EXERCISE DIRECTIONS
Within the data below, count the lines that include "Relational" and give only the count.

RECORDS FOR THIS EXERCISE
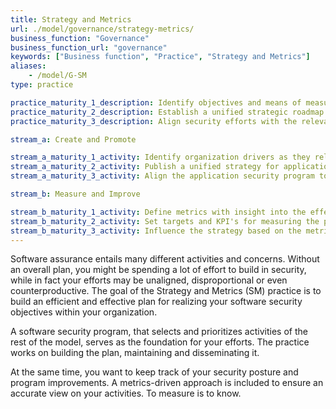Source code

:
 ```yaml
---
title: Strategy and Metrics
url: ./model/governance/strategy-metrics/
business_function: "Governance"
business_function_url: "governance"
keywords: ["Business function", "Practice", "Strategy and Metrics"]
aliases:
    - /model/G-SM
type: practice

practice_maturity_1_description: Identify objectives and means of measuring effectiveness of the security program.
practice_maturity_2_description: Establish a unified strategic roadmap for software security within the organization.
practice_maturity_3_description: Align security efforts with the relevant organizational indicators and asset values.

stream_a: Create and Promote

stream_a_maturity_1_activity: Identify organization drivers as they relate to the organization's risk tolerance.
stream_a_maturity_2_activity: Publish a unified strategy for application security.
stream_a_maturity_3_activity: Align the application security program to support the organization's growth.

stream_b: Measure and Improve

stream_b_maturity_1_activity: Define metrics with insight into the effectiveness and efficiency of the Application Security Program.
stream_b_maturity_2_activity: Set targets and KPI's for measuring the program effectiveness.
stream_b_maturity_3_activity: Influence the strategy based on the metrics and organizational needs.
---
```


Software assurance entails many different activities and concerns. Without an overall plan, you might be spending a lot of effort to build in security, while in fact your efforts may be unaligned, disproportional or even counterproductive. The goal of the Strategy and Metrics (SM) practice is to build an efficient and effective plan for realizing your software security objectives within your organization.

A software security program, that selects and prioritizes activities of the rest of the model, serves as the foundation for your efforts. The practice works on building the plan, maintaining and disseminating it.

At the same time, you want to keep track of your security posture and program improvements. A metrics-driven approach is included to ensure an accurate view on your activities. To measure is to know.

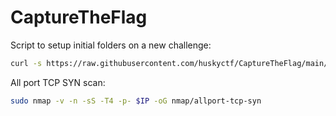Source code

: # CaptureTheFlag

Script to setup initial folders on a new challenge:
```bash
curl -s https://raw.githubusercontent.com/huskyctf/CaptureTheFlag/main/start.sh | bash
```
All port TCP SYN scan:
```bash
sudo nmap -v -n -sS -T4 -p- $IP -oG nmap/allport-tcp-syn
```
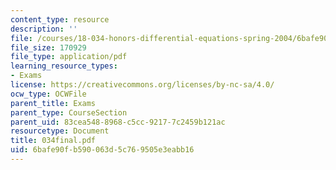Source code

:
 ```yaml
---
content_type: resource
description: ''
file: /courses/18-034-honors-differential-equations-spring-2004/6bafe90fb590063d5c769505e3eabb16_034final.pdf
file_size: 170929
file_type: application/pdf
learning_resource_types:
- Exams
license: https://creativecommons.org/licenses/by-nc-sa/4.0/
ocw_type: OCWFile
parent_title: Exams
parent_type: CourseSection
parent_uid: 83cea548-8968-c5cc-9217-7c2459b121ac
resourcetype: Document
title: 034final.pdf
uid: 6bafe90f-b590-063d-5c76-9505e3eabb16
---
```

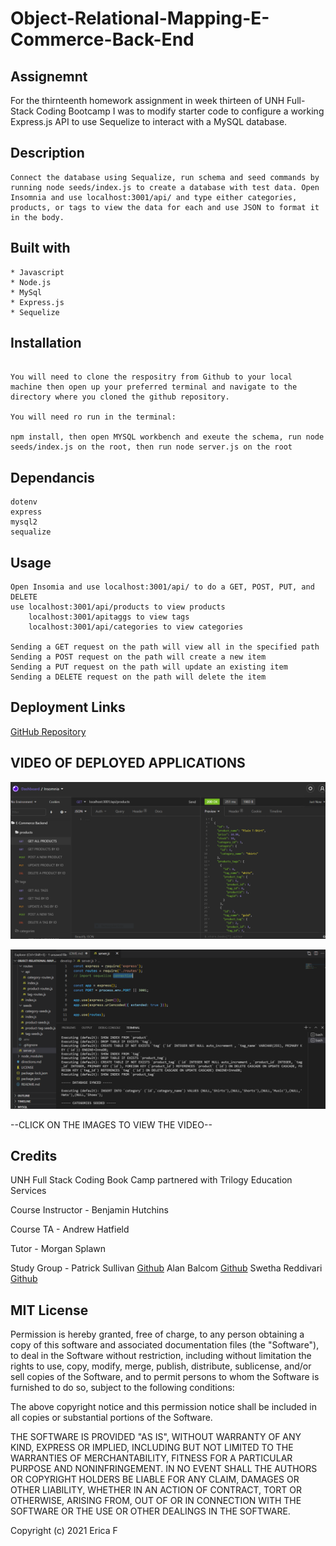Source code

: # Object-Relational-Mapping-E-Commerce-Back-End

## Assignemnt

For the thirnteenth homework assignment in week thirteen of UNH Full-Stack Coding Bootcamp I was to modify starter code to configure a working Express.js API to use Sequelize to interact with a MySQL database.

## Description
```
Connect the database using Sequalize, run schema and seed commands by running node seeds/index.js to create a database with test data. Open Insomnia and use localhost:3001/api/ and type either categories, products, or tags to view the data for each and use JSON to format it in the body.

```

## Built with
```
* Javascript
* Node.js
* MySql
* Express.js
* Sequelize

```

## Installation
```

You will need to clone the respositry from Github to your local machine then open up your preferred terminal and navigate to the directory where you cloned the github repository.

You will need ro run in the terminal:

npm install, then open MYSQL workbench and exeute the schema, run node seeds/index.js on the root, then run node server.js on the root 

```

## Dependancis
```
dotenv
express
mysql2
sequalize
```

## Usage
```
Open Insomia and use localhost:3001/api/ to do a GET, POST, PUT, and DELETE
use localhost:3001/api/products to view products
    localhost:3001/apitaggs to view tags
    localhost:3001/api/categories to view categories

Sending a GET request on the path will view all in the specified path
Sending a POST request on the path will create a new item
Sending a PUT request on the path will update an existing item
Sending a DELETE request on the path will delete the item 

```



## Deployment Links
[GitHub Repository](https://github.com/efagioli01/Object-Relational-Mapping-E-Commerce-Back-End)


## VIDEO OF DEPLOYED APPLICATIONS



[![VIDEO OF APPLICATION FOR INSOMNIA](./assets/images/insomniacapture.PNG)](https://www.youtube.com/watch?v=ZDr9GYnt-Q0)

[![VIDEO OF APPLICATION FOR VS CODE/GIT](./assets/images/ecommercecapture.PNG)](https://www.youtube.com/watch?v=LFPg1xcq0Gg)

--CLICK ON THE IMAGES TO VIEW THE VIDEO--








## Credits

UNH Full Stack Coding Book Camp partnered with Trilogy Education Services

Course Instructor - Benjamin Hutchins

Course TA - Andrew Hatfield

Tutor - Morgan Splawn



Study Group - Patrick Sullivan [Github](https://github.com/shabobble) Alan Balcom [Github](https://github.com/abalcs) Swetha Reddivari [Github](https://github.com/swethareddyl)














 ## MIT License



Permission is hereby granted, free of charge, to any person obtaining a copy
of this software and associated documentation files (the "Software"), to deal
in the Software without restriction, including without limitation the rights
to use, copy, modify, merge, publish, distribute, sublicense, and/or sell
copies of the Software, and to permit persons to whom the Software is
furnished to do so, subject to the following conditions:

The above copyright notice and this permission notice shall be included in all
copies or substantial portions of the Software.

THE SOFTWARE IS PROVIDED "AS IS", WITHOUT WARRANTY OF ANY KIND, EXPRESS OR
IMPLIED, INCLUDING BUT NOT LIMITED TO THE WARRANTIES OF MERCHANTABILITY,
FITNESS FOR A PARTICULAR PURPOSE AND NONINFRINGEMENT. IN NO EVENT SHALL THE
AUTHORS OR COPYRIGHT HOLDERS BE LIABLE FOR ANY CLAIM, DAMAGES OR OTHER
LIABILITY, WHETHER IN AN ACTION OF CONTRACT, TORT OR OTHERWISE, ARISING FROM,
OUT OF OR IN CONNECTION WITH THE SOFTWARE OR THE USE OR OTHER DEALINGS IN THE
SOFTWARE.




Copyright (c) 2021 Erica F
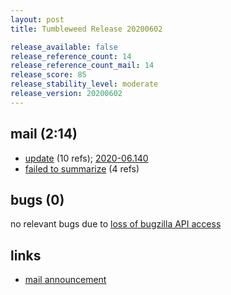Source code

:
 ```yaml
---
layout: post
title: Tumbleweed Release 20200602

release_available: false
release_reference_count: 14
release_reference_count_mail: 14
release_score: 85
release_stability_level: moderate
release_version: 20200602
---
```


## mail (2:14)

- [update](https://lists.opensuse.org/opensuse-factory/2020-06/msg00061.html) (10 refs); [2020-06.140](https://lists.opensuse.org/opensuse-factory/2020-06/msg00140.html)
- [failed to summarize](https://lists.opensuse.org/opensuse-factory/2020-06/msg00079.html) (4 refs)

## bugs (0)

<!--more-->

no relevant bugs due to [loss of bugzilla API access](https://bugzilla.opensuse.org/show_bug.cgi?id=1157722)



## links

- [mail announcement](https://lists.opensuse.org/opensuse-factory/2020-06/msg00020.html)
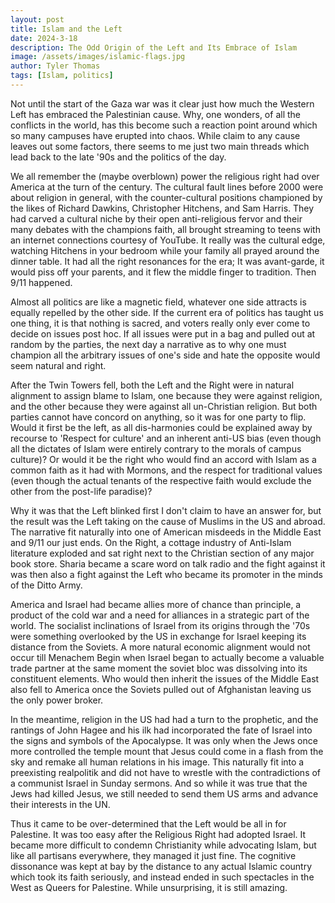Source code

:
 ```yaml
---
layout: post
title: Islam and the Left
date: 2024-3-18
description: The Odd Origin of the Left and Its Embrace of Islam
image: /assets/images/islamic-flags.jpg
author: Tyler Thomas
tags: [Islam, politics]
---
```


Not until the start of the Gaza war was it clear just how much the Western Left
has embraced the Palestinian cause. Why, one wonders, of all the conflicts in the
world, has this become such a reaction point around which so many campuses have
erupted into chaos.  While claim to any cause leaves out some factors,
there seems to me just two main threads which lead back to the late '90s and the
politics of the day.

We all remember the (maybe overblown) power the religious right had over America
at the turn of the century.  The cultural fault lines before 2000 were about
religion in general, with the counter-cultural positions championed by the likes
of Richard Dawkins, Christopher Hitchens, and Sam Harris.  They had carved a
cultural niche by their open anti-religious fervor and their many debates with
the champions faith, all brought streaming to teens with an internet connections
courtesy of YouTube.  It really was the cultural edge, watching Hitchens in your
bedroom while your family all prayed around the dinner table.  It had all the
right resonances for the era; It was avant-garde, it would piss off your
parents, and it flew the middle finger to tradition.  Then 9/11 happened.

Almost all politics are like a magnetic field, whatever one side attracts is
equally repelled by the other side.  If the current era of politics has taught
us one thing, it is that nothing is sacred, and voters really only ever come to
decide on issues post hoc.  If all issues were put in a bag and pulled out at
random by the parties, the next day a narrative as to why one must champion all
the arbitrary issues of one's side and hate the opposite would seem natural and
right.

After the Twin Towers fell, both the Left and the Right were in natural
alignment to assign blame to Islam, one because they were against religion, and
the other because they were against all un-Christian religion.  But both parties
cannot have concord on anything, so it was for one party to flip.  Would it
first be the left, as all dis-harmonies could be explained away by recourse to
'Respect for culture' and an inherent anti-US bias (even though all the dictates
of Islam were entirely contrary to the morals of campus culture)? Or would it be
the right who would find an accord with Islam as a common faith as it had with
Mormons, and the respect for traditional values (even though the actual tenants
of the respective faith would exclude the other from the post-life paradise)?

Why it was that the Left blinked first I don't claim to have an answer for, but
the result was the Left taking on the cause of Muslims in the US and abroad.
The narrative fit naturally into one of American misdeeds in the Middle East
and 9/11 our just ends.  On the Right, a cottage industry of Anti-Islam
literature exploded and sat right next to the Christian section of any major
book store.  Sharia became a scare word on talk radio and the fight against it
was then also a fight against the Left who became its promoter in the minds of
the Ditto Army.

America and Israel had became allies more of chance than principle, a product of the
cold war and a need for alliances in a strategic part of the world.  The
socialist inclinations of Israel from its origins through the '70s were something
overlooked by the US in exchange for Israel keeping its distance from the
Soviets.  A more natural economic alignment would not occur till Menachem Begin
when Israel began to actually become a valuable trade partner at the same moment
the soviet bloc was dissolving into its constituent elements.  Who would then
inherit the issues of the Middle East also fell to America once the Soviets
pulled out of Afghanistan leaving us the only power broker.

In the meantime, religion in the US had had a turn to the prophetic, and the
rantings of John Hagee and his ilk had incorporated the fate of Israel into the
signs and symbols of the Apocalypse.  It was only when the Jews once more
controlled the temple mount that Jesus could come in a flash from the sky and
remake all human relations in his image.  This naturally fit into a preexisting
realpolitik and did not have to wrestle with the contradictions of a communist
Israel in Sunday sermons. And so while it was true that the Jews had killed
Jesus, we still needed to send them US arms and advance their interests in the UN. 

Thus it came to be over-determined that the Left would be all in for Palestine.
It was too easy after the Religious Right had adopted Israel.  It became more
difficult to condemn Christianity while advocating Islam, but like all partisans
everywhere, they managed it just fine.  The cognitive dissonance was kept at bay
by the distance to any actual Islamic country which took its faith seriously,
and instead ended in such spectacles in the West as Queers for Palestine.  While
unsurprising, it is still amazing.

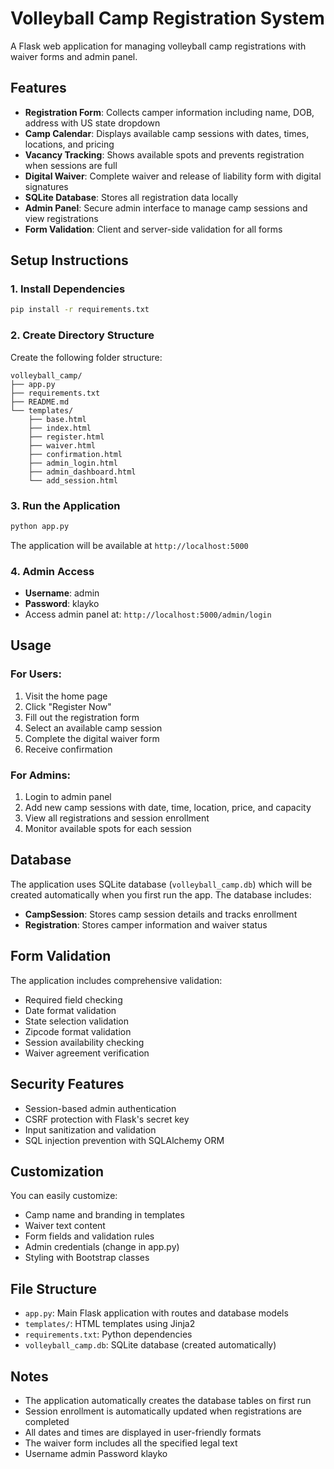 # Volleyball Camp Registration System

A Flask web application for managing volleyball camp registrations with waiver forms and admin panel.

## Features

- **Registration Form**: Collects camper information including name, DOB, address with US state dropdown
- **Camp Calendar**: Displays available camp sessions with dates, times, locations, and pricing
- **Vacancy Tracking**: Shows available spots and prevents registration when sessions are full
- **Digital Waiver**: Complete waiver and release of liability form with digital signatures
- **SQLite Database**: Stores all registration data locally
- **Admin Panel**: Secure admin interface to manage camp sessions and view registrations
- **Form Validation**: Client and server-side validation for all forms

## Setup Instructions

### 1. Install Dependencies

```bash
pip install -r requirements.txt
```

### 2. Create Directory Structure

Create the following folder structure:

```
volleyball_camp/
├── app.py
├── requirements.txt
├── README.md
└── templates/
    ├── base.html
    ├── index.html
    ├── register.html
    ├── waiver.html
    ├── confirmation.html
    ├── admin_login.html
    ├── admin_dashboard.html
    └── add_session.html
```

### 3. Run the Application

```bash
python app.py
```

The application will be available at `http://localhost:5000`

### 4. Admin Access

- **Username**: admin
- **Password**: klayko
- Access admin panel at: `http://localhost:5000/admin/login`

## Usage

### For Users:
1. Visit the home page
2. Click "Register Now"
3. Fill out the registration form
4. Select an available camp session
5. Complete the digital waiver form
6. Receive confirmation

### For Admins:
1. Login to admin panel
2. Add new camp sessions with date, time, location, price, and capacity
3. View all registrations and session enrollment
4. Monitor available spots for each session

## Database

The application uses SQLite database (`volleyball_camp.db`) which will be created automatically when you first run the app. The database includes:

- **CampSession**: Stores camp session details and tracks enrollment
- **Registration**: Stores camper information and waiver status

## Form Validation

The application includes comprehensive validation:
- Required field checking
- Date format validation
- State selection validation
- Zipcode format validation
- Session availability checking
- Waiver agreement verification

## Security Features

- Session-based admin authentication
- CSRF protection with Flask's secret key
- Input sanitization and validation
- SQL injection prevention with SQLAlchemy ORM

## Customization

You can easily customize:
- Camp name and branding in templates
- Waiver text content
- Form fields and validation rules
- Admin credentials (change in app.py)
- Styling with Bootstrap classes

## File Structure

- `app.py`: Main Flask application with routes and database models
- `templates/`: HTML templates using Jinja2
- `requirements.txt`: Python dependencies
- `volleyball_camp.db`: SQLite database (created automatically)

## Notes

- The application automatically creates the database tables on first run
- Session enrollment is automatically updated when registrations are completed
- All dates and times are displayed in user-friendly formats
- The waiver form includes all the specified legal text
- Username admin Password klayko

OUTPUT OF THE EXERCISE
2